L’amore cos’è? Quando due persone si innamorano si parla di incanti, di magie, di farfalle sullo stomaco. Sono confuse, appaiono smarrite… una cosa sola sanno – e appare loro come verità universale, totale – ed è il sapere assoluto e incondizionato che quella storia d’amore durerà per sempre. D’altronde siamo abituati a vedere l’amore come passione interminabile, ossessione incommensurabile, qualcosa senza la quale non si può respirare, senza la quale il cuore non batte – o batte a malapena. Ma, ora, non per essere cinici, a parte Cenerentola o Biancaneve quale altra storia d’amore infinita conosciamo? Salvo La Bella Addormentata nel Bosco quale inesauribile unione ci fa sognare, ci fa sbigottire? E se tutto fosse falsato?


Forse noi umani abbiamo proprio bisogno di incantarci ancora, ed ecco perché non vediamo la verità. Una verità scomoda; una verità infelice; una verità che smonta tutti i nostri “cucci cucci”, tutti i nostri cuoricini disegnati in un quaderno e tutti i nostri “per sempre”.
Lido Gedda ce lo dice, e chiaro peraltro: “Quando ci si ferma a riflettere sulla forma primaria di relazione fra gli umani, è facile rendersi conto di come questa sia di natura violenta.”
Con ironia disarmante, ci racconta di caverne e preistoria. Ci narra di un colpo di clava da parte dell’uomo alla donna, come convincimento all’atto riproduttivo. Ci spiega i primitivi modi della donna per prendersi cura dell’uomo, sopravvissuti fino a oggi – “accudimento istintivo della donna: tenere il marito in ordine, comprargli la biancheria intima, calze, mutande, andare insieme a lui quando vuole comprare un abito.” Ci rimarca che la tendenza moderna della donna ad abbronzarsi al mare deriva proprio dal mondo al tempo di gonnellini di pelli e sole e caccia: durante le pause del lavoro, la donna preistorica amava “abbrustolirsi” sotto la luce cocente.

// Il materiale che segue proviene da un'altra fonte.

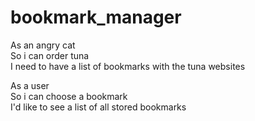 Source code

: # bookmark_manager

As an angry cat\
So i can order tuna\
I need to have a list of bookmarks with the tuna websites

As a user\
So i can choose a bookmark\
I'd like to see a list of all stored bookmarks
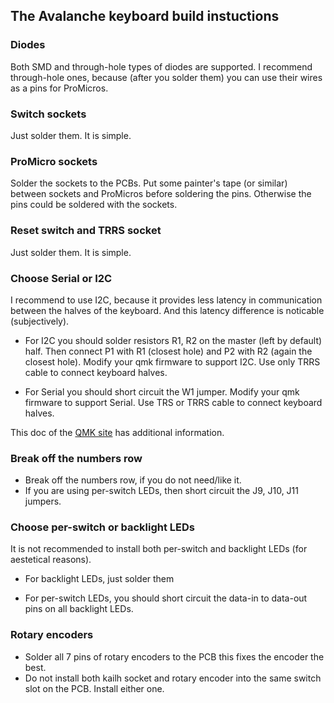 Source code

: ## The Avalanche keyboard build instuctions


### Diodes

Both SMD and through-hole types of diodes are supported. I recommend through-hole ones, because (after you solder them)
you can use their wires as a pins for ProMicros.


### Switch sockets

Just solder them. It is simple.


### ProMicro sockets

Solder the sockets to the PCBs. Put some painter's tape (or similar) between sockets and ProMicros before soldering the pins.
Otherwise the pins could be soldered with the sockets.


### Reset switch and TRRS socket

Just solder them. It is simple.


### Choose Serial or I2C
I recommend to use I2C, because it provides less latency in communication between the halves of the
keyboard. And this latency difference is noticable (subjectively).

* For I2C you should solder resistors R1, R2 on the master (left by default) half.
  Then connect P1 with R1 (closest hole) and P2 with R2 (again the closest hole).
  Modify your qmk firmware to support I2C.
  Use only TRRS cable to connect keyboard halves.

* For Serial you should short circuit the W1 jumper. Modify your qmk firmware to support Serial.
  Use TRS or TRRS cable to connect keyboard halves.

This doc of the [QMK site](https://beta.docs.qmk.fm/using-qmk/hardware-features/feature_split_keyboard) has
additional information.


### Break off the numbers row

* Break off the numbers row, if you do not need/like it.
* If you are using per-switch LEDs, then short circuit the J9, J10, J11 jumpers.


### Choose per-switch or backlight LEDs
It is not recommended to install both per-switch and backlight LEDs (for aestetical reasons).

* For backlight LEDs, just solder them

* For per-switch LEDs, you should short circuit the data-in to data-out pins on all backlight LEDs.


### Rotary encoders

* Solder all 7 pins of rotary encoders to the PCB this fixes the encoder the best.
* Do not install both kailh socket and rotary encoder into the same switch slot on the PCB. Install either one.
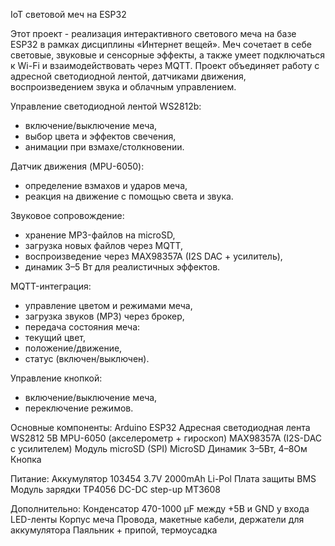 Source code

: IoT световой меч на ESP32

Этот проект - реализация интерактивного светового меча на базе ESP32 в рамках дисциплины «Интернет вещей».
Меч сочетает в себе световые, звуковые и сенсорные эффекты, а также умеет подключаться к Wi-Fi и взаимодействовать через MQTT.
Проект объединяет работу с адресной светодиодной лентой, датчиками движения, воспроизведением звука и облачным управлением.

Управление светодиодной лентой WS2812b:
- включение/выключение меча,
- выбор цвета и эффектов свечения,
- анимации при взмахе/столкновении.

Датчик движения (MPU-6050):
- определение взмахов и ударов меча,
- реакция на движение с помощью света и звука.

Звуковое сопровождение:
- хранение MP3-файлов на microSD,
- загрузка новых файлов через MQTT,
- воспроизведение через MAX98357A (I2S DAC + усилитель),
- динамик 3–5 Вт для реалистичных эффектов.

MQTT-интеграция:
- управление цветом и режимами меча,
- загрузка звуков (MP3) через брокер,
- передача состояния меча:
- текущий цвет,
- положение/движение,
- статус (включен/выключен).

Управление кнопкой:
- включение/выключение меча,
- переключение режимов.

Основные компоненты:
Arduino ESP32
Адресная светодиодная лента WS2812 5В
MPU-6050 (акселерометр + гироскоп)
MAX98357A (I2S-DAC с усилителем)
Модуль microSD (SPI)
MicroSD
Динамик 3–5Вт, 4–8Ом
Кнопка

Питание:
Аккумулятор 103454 3.7V 2000mAh Li-Pol
Плата защиты BMS
Модуль зарядки TP4056
DC-DC step-up MT3608

Дополнительно:
Конденсатор 470-1000 µF между +5В и GND у входа LED-ленты
Корпус меча
Провода, макетные кабели, держатели для аккумулятора
Паяльник + припой, термоусадка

Arriva fino all’unica relazione possibile tra due esseri diversi, troppo differenti per comprendersi a fondo: l’accoppiamento.
E se poi la biologia spiegasse in modo scientifico il meccanismo sul quale sono basati libri, trattati, saggi, poesie? Se l’amore venisse analizzato dagli scienziati con camici immacolati e con alla parete un attestato rilasciato da una blasonata università qualsiasi nel globo terrestre? Scopriremmo qualcosa di ostico?
Gli innamorati sono dopati… d’amore, ma pur sempre droga è. La dopamina è un neurotrasmettitore che altera l’equilibrio degli individui, modificando il loro stato di coscienza vigile, e quando viene prodotto in sovrabbondanza provoca… l’amore. E quanto dura questo stato di droga?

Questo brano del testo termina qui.